Apart from the façades, the towers which partially loom over it all are also under construction. Eight of the planned 18 towers, dedicated to the 12 apostles, 4 evangelists, Mary and Jesus Christ, are already standing and open for visitors. If you’ve got enough stamina, you could climb the towers via a steep spiral staircase with no railings. Otherwise you could take the elevator which will whisk you all the way up. The towers are connected to each other by bridges, so once you walk up you’ll be able to visit the other towers without having to repeat the climb.

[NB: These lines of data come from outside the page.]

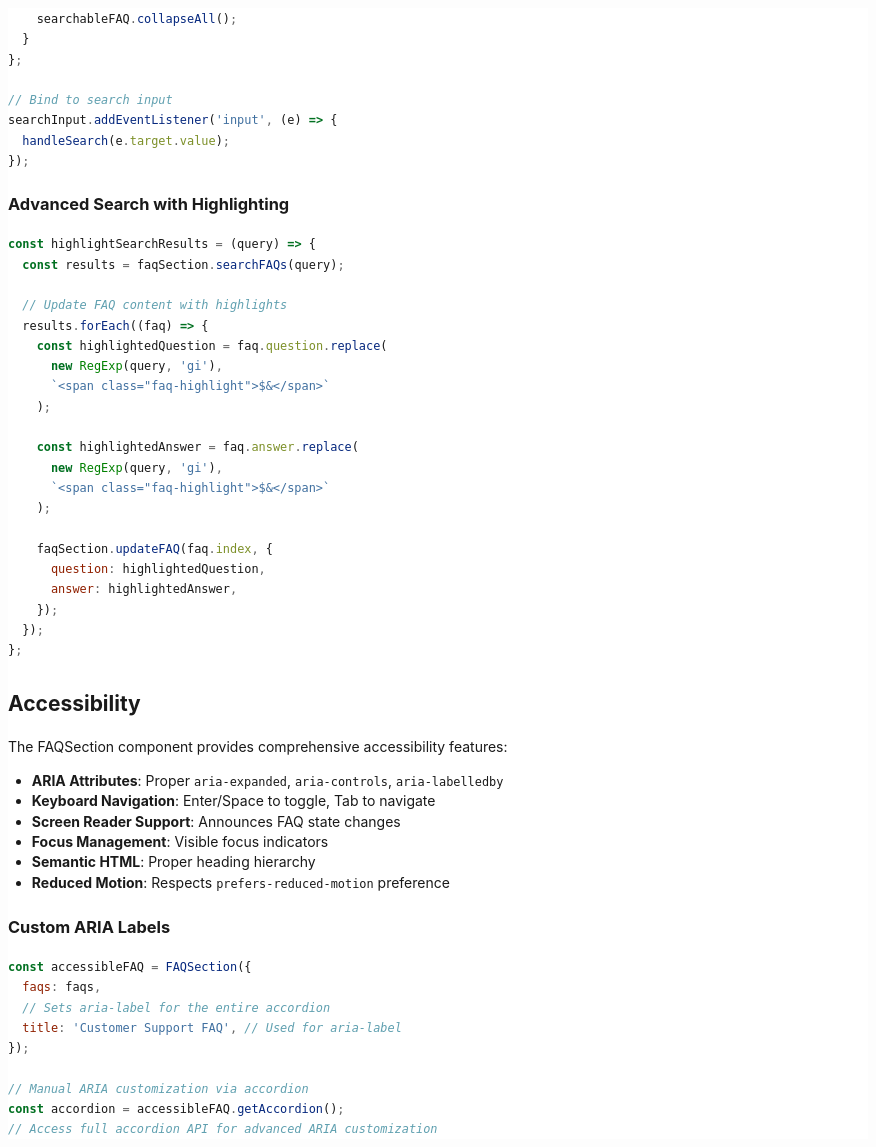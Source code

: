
 ```javascript
    searchableFAQ.collapseAll();
  }
};

// Bind to search input
searchInput.addEventListener('input', (e) => {
  handleSearch(e.target.value);
});
```

### Advanced Search with Highlighting

```javascript
const highlightSearchResults = (query) => {
  const results = faqSection.searchFAQs(query);

  // Update FAQ content with highlights
  results.forEach((faq) => {
    const highlightedQuestion = faq.question.replace(
      new RegExp(query, 'gi'),
      `<span class="faq-highlight">$&</span>`
    );

    const highlightedAnswer = faq.answer.replace(
      new RegExp(query, 'gi'),
      `<span class="faq-highlight">$&</span>`
    );

    faqSection.updateFAQ(faq.index, {
      question: highlightedQuestion,
      answer: highlightedAnswer,
    });
  });
};
```

## Accessibility

The FAQSection component provides comprehensive accessibility features:

- **ARIA Attributes**: Proper `aria-expanded`, `aria-controls`, `aria-labelledby`
- **Keyboard Navigation**: Enter/Space to toggle, Tab to navigate
- **Screen Reader Support**: Announces FAQ state changes
- **Focus Management**: Visible focus indicators
- **Semantic HTML**: Proper heading hierarchy
- **Reduced Motion**: Respects `prefers-reduced-motion` preference

### Custom ARIA Labels

```javascript
const accessibleFAQ = FAQSection({
  faqs: faqs,
  // Sets aria-label for the entire accordion
  title: 'Customer Support FAQ', // Used for aria-label
});

// Manual ARIA customization via accordion
const accordion = accessibleFAQ.getAccordion();
// Access full accordion API for advanced ARIA customization
```
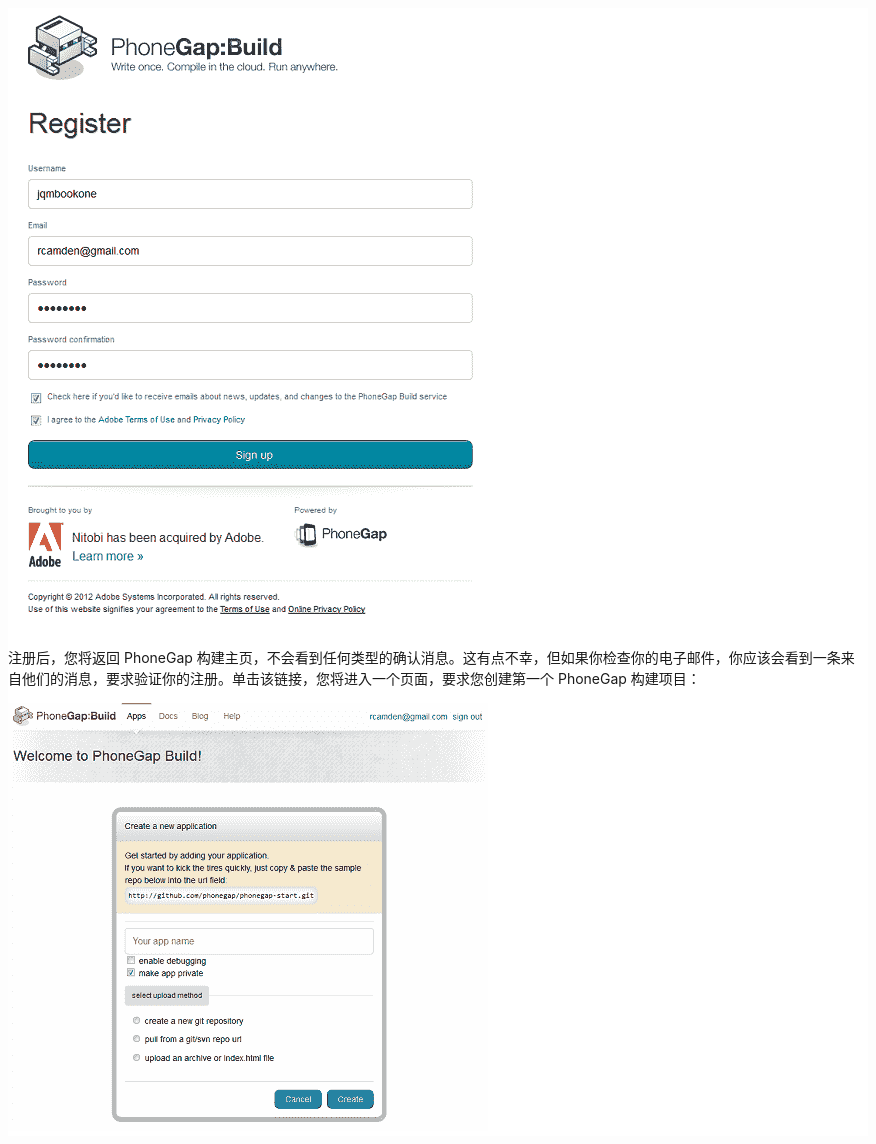 ![Working with PhoneGap](img/7263_12_3.jpg)

注册后，您将返回 PhoneGap 构建主页，不会看到任何类型的确认消息。这有点不幸，但如果你检查你的电子邮件，你应该会看到一条来自他们的消息，要求验证你的注册。单击该链接，您将进入一个页面，要求您创建第一个 PhoneGap 构建项目：

![Working with PhoneGap](img/7263_12_4.jpg)
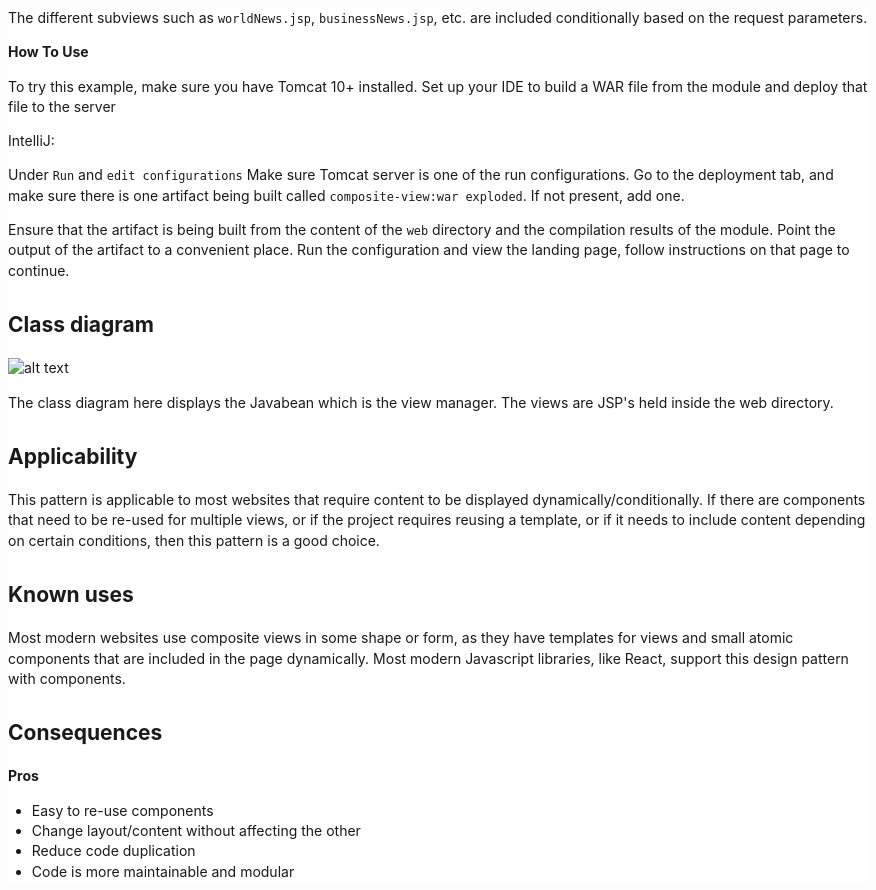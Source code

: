 The different subviews such as `worldNews.jsp`, `businessNews.jsp`, etc. are included conditionally
based on the request parameters.

**How To Use**

To try this example, make sure you have Tomcat 10+ installed.
Set up your IDE to build a WAR file from the module and deploy that file to the server

IntelliJ:

Under `Run` and `edit configurations` Make sure Tomcat server is one of the run configurations. 
Go to the deployment tab, and make sure there is one artifact being built called `composite-view:war exploded`. 
If not present, add one.

Ensure that the artifact is being built from the content of the `web` directory and the compilation results of the module.
Point the output of the artifact to a convenient place. Run the configuration and view the landing page, 
follow instructions on that page to continue.

## Class diagram

![alt text](./etc/composite_view.png)

The class diagram here displays the Javabean which is the view manager.
The views are JSP's held inside the web directory.

## Applicability

This pattern is applicable to most websites that require content to be displayed dynamically/conditionally.
If there are components that need to be re-used for multiple views, or if the project requires reusing a template, 
or if it needs to include content depending on certain conditions, then this pattern is a good choice.

## Known uses

Most modern websites use composite views in some shape or form, as they have templates for views and small atomic components
that are included in the page dynamically. Most modern Javascript libraries, like React, support this design pattern 
with components.

## Consequences
**Pros**
* Easy to re-use components
* Change layout/content without affecting the other
* Reduce code duplication
* Code is more maintainable and modular
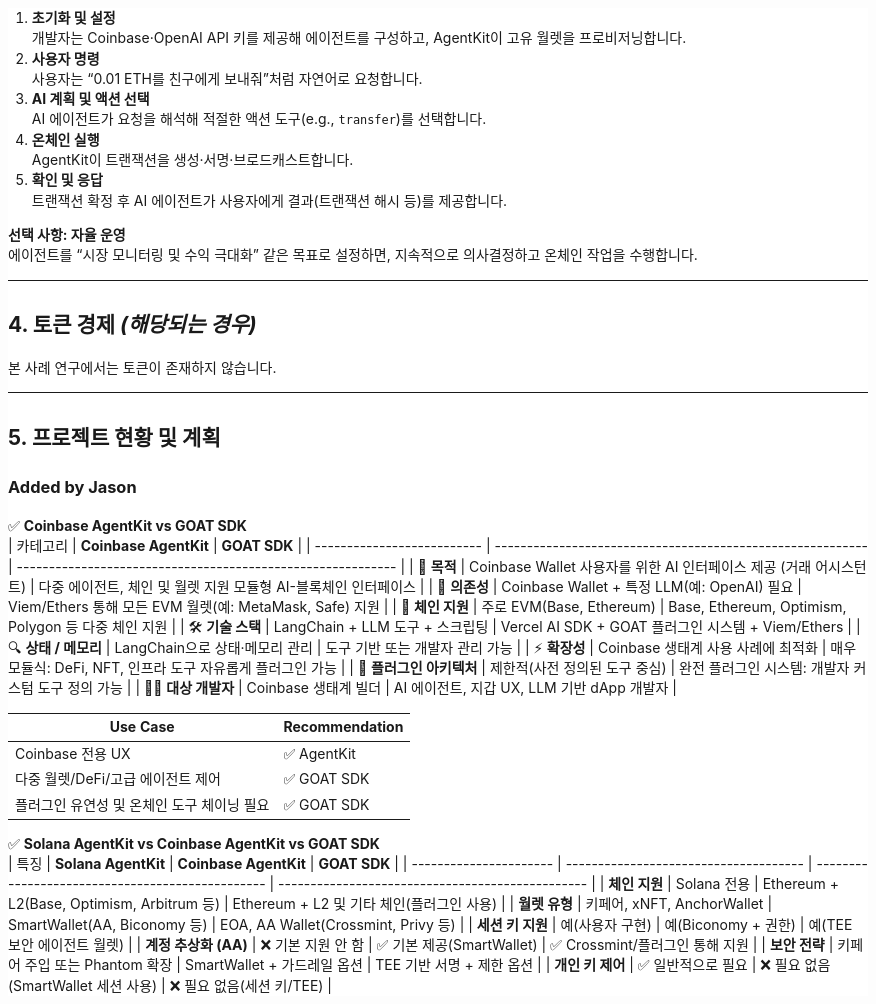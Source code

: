 1. **초기화 및 설정**  
   개발자는 Coinbase·OpenAI API 키를 제공해 에이전트를 구성하고, AgentKit이 고유 월렛을 프로비저닝합니다.  
2. **사용자 명령**  
   사용자는 “0.01 ETH를 친구에게 보내줘”처럼 자연어로 요청합니다.  
3. **AI 계획 및 액션 선택**  
   AI 에이전트가 요청을 해석해 적절한 액션 도구(e.g., `transfer`)를 선택합니다.  
4. **온체인 실행**  
   AgentKit이 트랜잭션을 생성·서명·브로드캐스트합니다.  
5. **확인 및 응답**  
   트랜잭션 확정 후 AI 에이전트가 사용자에게 결과(트랜잭션 해시 등)를 제공합니다.  

**선택 사항: 자율 운영**  
에이전트를 “시장 모니터링 및 수익 극대화” 같은 목표로 설정하면, 지속적으로 의사결정하고 온체인 작업을 수행합니다.  

---

## 4. 토큰 경제 *(해당되는 경우)*  
본 사례 연구에서는 토큰이 존재하지 않습니다.  

---

## 5. 프로젝트 현황 및 계획

### Added by Jason

✅ **Coinbase AgentKit vs GOAT SDK**  
| 카테고리                   | **Coinbase AgentKit**                                      | **GOAT SDK**                                                |
| -------------------------- | ---------------------------------------------------------- | ----------------------------------------------------------- |
| 🧠 **목적**                | Coinbase Wallet 사용자를 위한 AI 인터페이스 제공 (거래 어시스턴트) | 다중 에이전트, 체인 및 월렛 지원 모듈형 AI-블록체인 인터페이스 |
| 🧱 **의존성**              | Coinbase Wallet + 특정 LLM(예: OpenAI) 필요               | Viem/Ethers 통해 모든 EVM 월렛(예: MetaMask, Safe) 지원     |
| 🔌 **체인 지원**           | 주로 EVM(Base, Ethereum)                                    | Base, Ethereum, Optimism, Polygon 등 다중 체인 지원         |
| 🛠️ **기술 스택**           | LangChain + LLM 도구 + 스크립팅                            | Vercel AI SDK + GOAT 플러그인 시스템 + Viem/Ethers          |
| 🔍 **상태 / 메모리**       | LangChain으로 상태·메모리 관리                            | 도구 기반 또는 개발자 관리 가능                            |
| ⚡ **확장성**              | Coinbase 생태계 사용 사례에 최적화                        | 매우 모듈식: DeFi, NFT, 인프라 도구 자유롭게 플러그인 가능  |
| 🧩 **플러그인 아키텍처**   | 제한적(사전 정의된 도구 중심)                              | 완전 플러그인 시스템: 개발자 커스텀 도구 정의 가능         |
| 🧑‍💻 **대상 개발자**       | Coinbase 생태계 빌더                                       | AI 에이전트, 지갑 UX, LLM 기반 dApp 개발자                |

| Use Case                               | Recommendation  |
| -------------------------------------- | --------------- |
| Coinbase 전용 UX                       | ✅ AgentKit     |
| 다중 월렛/DeFi/고급 에이전트 제어      | ✅ GOAT SDK     |
| 플러그인 유연성 및 온체인 도구 체이닝 필요 | ✅ GOAT SDK     |

✅ **Solana AgentKit vs Coinbase AgentKit vs GOAT SDK**  
| 특징                   | **Solana AgentKit**                   | **Coinbase AgentKit**                           | **GOAT SDK**                                     |
| ---------------------- | ------------------------------------- | ------------------------------------------------ | ------------------------------------------------ |
| **체인 지원**          | Solana 전용                            | Ethereum + L2(Base, Optimism, Arbitrum 등)       | Ethereum + L2 및 기타 체인(플러그인 사용)         |
| **월렛 유형**          | 키페어, xNFT, AnchorWallet            | SmartWallet(AA, Biconomy 등)                     | EOA, AA Wallet(Crossmint, Privy 등)               |
| **세션 키 지원**       | 예(사용자 구현)                       | 예(Biconomy + 권한)                              | 예(TEE 보안 에이전트 월렛)                        |
| **계정 추상화 (AA)**   | ❌ 기본 지원 안 함                     | ✅ 기본 제공(SmartWallet)                         | ✅ Crossmint/플러그인 통해 지원                   |
| **보안 전략**          | 키페어 주입 또는 Phantom 확장         | SmartWallet + 가드레일 옵션                      | TEE 기반 서명 + 제한 옵션                        |
| **개인 키 제어**       | ✅ 일반적으로 필요                     | ❌ 필요 없음(SmartWallet 세션 사용)               | ❌ 필요 없음(세션 키/TEE)                         |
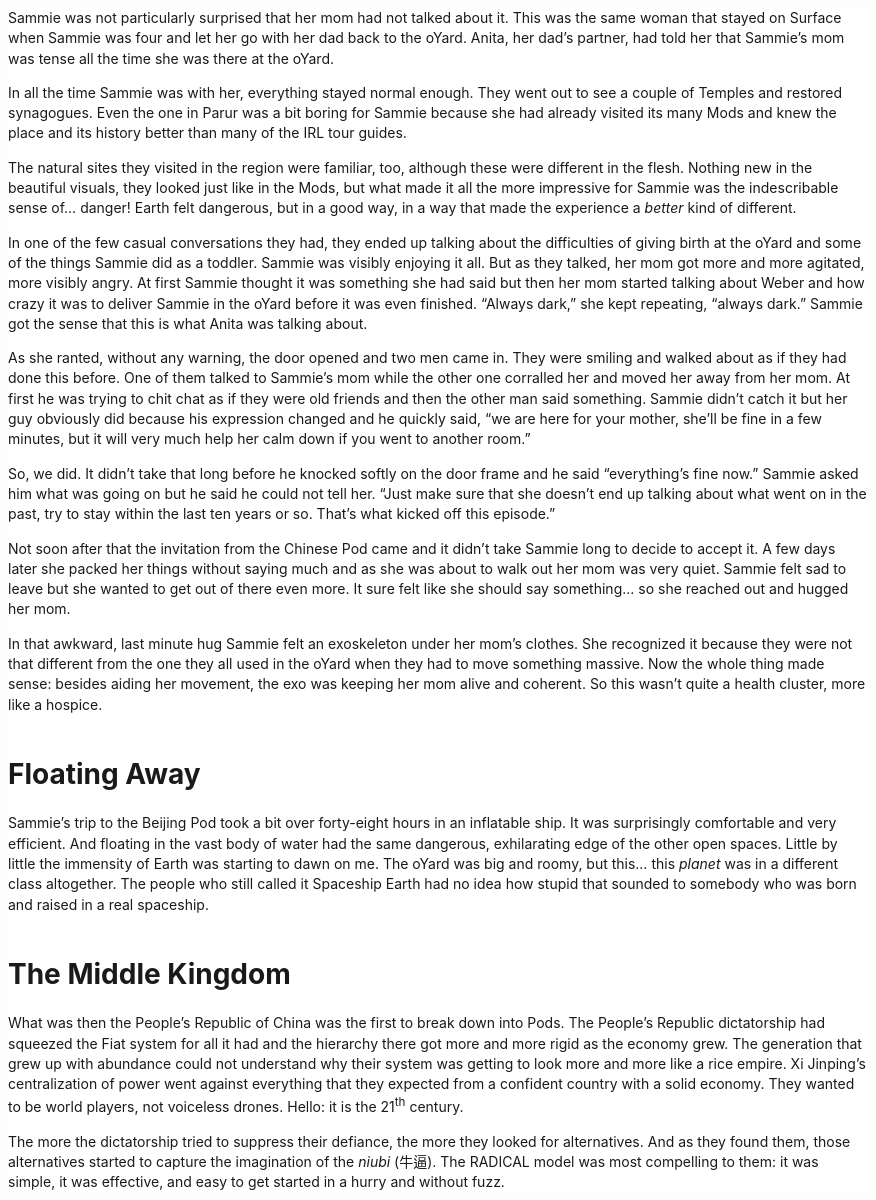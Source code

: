 <p>Sammie was not particularly surprised that her mom had not talked about it. This was the same woman that stayed on Surface when Sammie was four and let her go with her dad back to the oYard. Anita, her dad&rsquo;s partner, had told her that Sammie&rsquo;s mom was tense all the time she was there at the oYard.</p>
 <p>In all the time Sammie was with her, everything stayed normal enough. They went out to see a couple of Temples and restored synagogues. Even the one in Parur was a bit boring for Sammie because she had already visited its many Mods and knew the place and its history better than many of the IRL tour guides.</p>
 <p>The natural sites they visited in the region were familiar, too, although these were different in the flesh. Nothing new in the beautiful visuals, they looked just like in the Mods, but what made it all the more impressive for Sammie was the indescribable sense of&hellip; danger! Earth felt dangerous, but in a good way, in a way that made the experience a <em>better</em> kind of different.</p>
 <p>In one of the few casual conversations they had, they ended up talking about the difficulties of giving birth at the oYard and some of the things Sammie did as a toddler. Sammie was visibly enjoying it all. But as they talked, her mom got more and more agitated, more visibly angry. At first Sammie thought it was something she had said but then her mom started talking about Weber and how crazy it was to deliver Sammie in the oYard before it was even finished. &ldquo;Always dark,&rdquo; she kept repeating, &ldquo;always dark.&rdquo; Sammie got the sense that this is what Anita was talking about.</p>
 <p>As she ranted, without any warning, the door opened and two men came in. They were smiling and walked about as if they had done this before. One of them talked to Sammie&rsquo;s mom while the other one corralled her and moved her away from her mom. At first he was trying to chit chat as if they were old friends and then the other man said something. Sammie didn&rsquo;t catch it but her guy obviously did because his expression changed and he quickly said, &ldquo;we are here for your mother, she&rsquo;ll be fine in a few minutes, but it will very much help her calm down if you went to another room.&rdquo;</p>
 <p>So, we did. It didn&rsquo;t take that long before he knocked softly on the door frame and he said &ldquo;everything&rsquo;s fine now.&rdquo; Sammie asked him what was going on but he said he could not tell her. &ldquo;Just make sure that she doesn&rsquo;t end up talking about what went on in the past, try to stay within the last ten years or so. That&rsquo;s what kicked off this episode.&rdquo;</p>
 <p>Not soon after that the invitation from the Chinese Pod came and it didn&rsquo;t take Sammie long to decide to accept it. A few days later she packed her things without saying much and as she was about to walk out her mom was very quiet. Sammie felt sad to leave but she wanted to get out of there even more. It sure felt like she should say something&hellip; so she reached out and hugged her mom.</p>
 <p>In that awkward, last minute hug Sammie felt an exoskeleton under her mom&rsquo;s clothes. She recognized it because they were not that different from the one they all used in the oYard when they had to move something massive. Now the whole thing made sense: besides aiding her movement, the exo was keeping her mom alive and coherent. So this wasn&rsquo;t quite a health cluster, more like a hospice.</p>

<h1>Floating Away</h1>
 <p>Sammie&rsquo;s trip to the Beijing Pod took a bit over forty-eight hours in an inflatable ship. It was surprisingly comfortable and very efficient. And floating in the vast body of water had the same dangerous, exhilarating  edge of the other open spaces. Little by little the immensity of Earth was starting to dawn on me. The oYard was big and roomy, but this&hellip; this <em>planet</em> was in a different class altogether. The people who still called it Spaceship Earth had no idea how stupid that sounded to somebody who was born and raised in a real spaceship.</p>

<h1>The Middle Kingdom</h1>
 <p>What was then the People&rsquo;s Republic of China was the first to break down into Pods. The People&rsquo;s Republic dictatorship had squeezed the <span class='_paradigm'>Fiat</spam> system for all it had and the hierarchy there got more and more rigid as the economy grew. The generation that grew up with abundance could not understand why their system was getting to look more and more like a rice empire. Xi Jinping&rsquo;s centralization of power went against everything that they expected from a confident country with a solid economy. They wanted to be world players, not voiceless drones. Hello: it is the 21<sup>th</sup> century.</p>
 <p>The more the dictatorship tried to suppress their defiance, the more they looked for alternatives. And as they found them, those alternatives started to capture the imagination of the <em>niubi</em> (牛逼). The RADICAL model was most compelling to them: it was simple, it was effective, and easy to get started in a hurry and without fuzz.</p>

Sagrada Familia – fair on the outside and on the inside
If you think that it’s just the beauty of the façades that can’t be surpassed, you should take your place in the queue at once and view the basilica from the inside. The waiting time can be quite long depending on the season and time of day, it’s best to come in the early hours of the morning, as then you’ll have the chance to tour the Sagrada Familia without any waiting time and so see most of it. If you visit the inside of the basilica, you’re bound to be amazed by its size and splendid colours. The thick columns are built out of various materials and differ from each other in thickness and structure. All the columns join up under the roof of the church and imitate the branches of a tree. Gaudi was often inspired by nature and so it’s no wonder that such elements can repeatedly be found in his works.
Entry and opening times:
April – September: open daily from 9am – 8pm
October: open daily from 9am – 7pm
November – February: open daily from 9am – 6pm
Entry: €15 per person, €19.50 with guided tour
The light shining through the colourful stained-glass windows sets the scene for the scenario perfectly. The raised altar with its canopy decorated with grape vines is the highlight of the interior. Behind the altar glitters the Nativity Façade, made into a real feast for the eyes by its bright colours. By the way: an organ is sought after at the moment which will be able to provide music for the entire basilica, as there is no instrument like that as of yet. Incidentally the Pope’s consecration of the basilica as a minor basilica took place in the huge sanctuary in 2010. Such a consecration is an honorary title for churches. The fact that the basilica was honoured with it without being completed just proved how amazing this architecture.
If you’ve got the chance, you should visit the crypt. This part of the building has been completed and regular church services regularly take place here, so it may happen that the crypt is not open for visitors. In addition Antoni Gaudi was laid to rest here in 1926, since he was responsible for completing a large part of the construction of Sagrada Familia. The city has also dedicated a museum in the middle of the basilica, where you can find out more about his working methods.
Visiting the Sagrada Familia, you won’t just be viewing a magnificent church, but also a part of the city’s history. For me, a visit to the Basilica is an absolute must, so don’t let the possible waiting times put you off – it’s definitely worth it!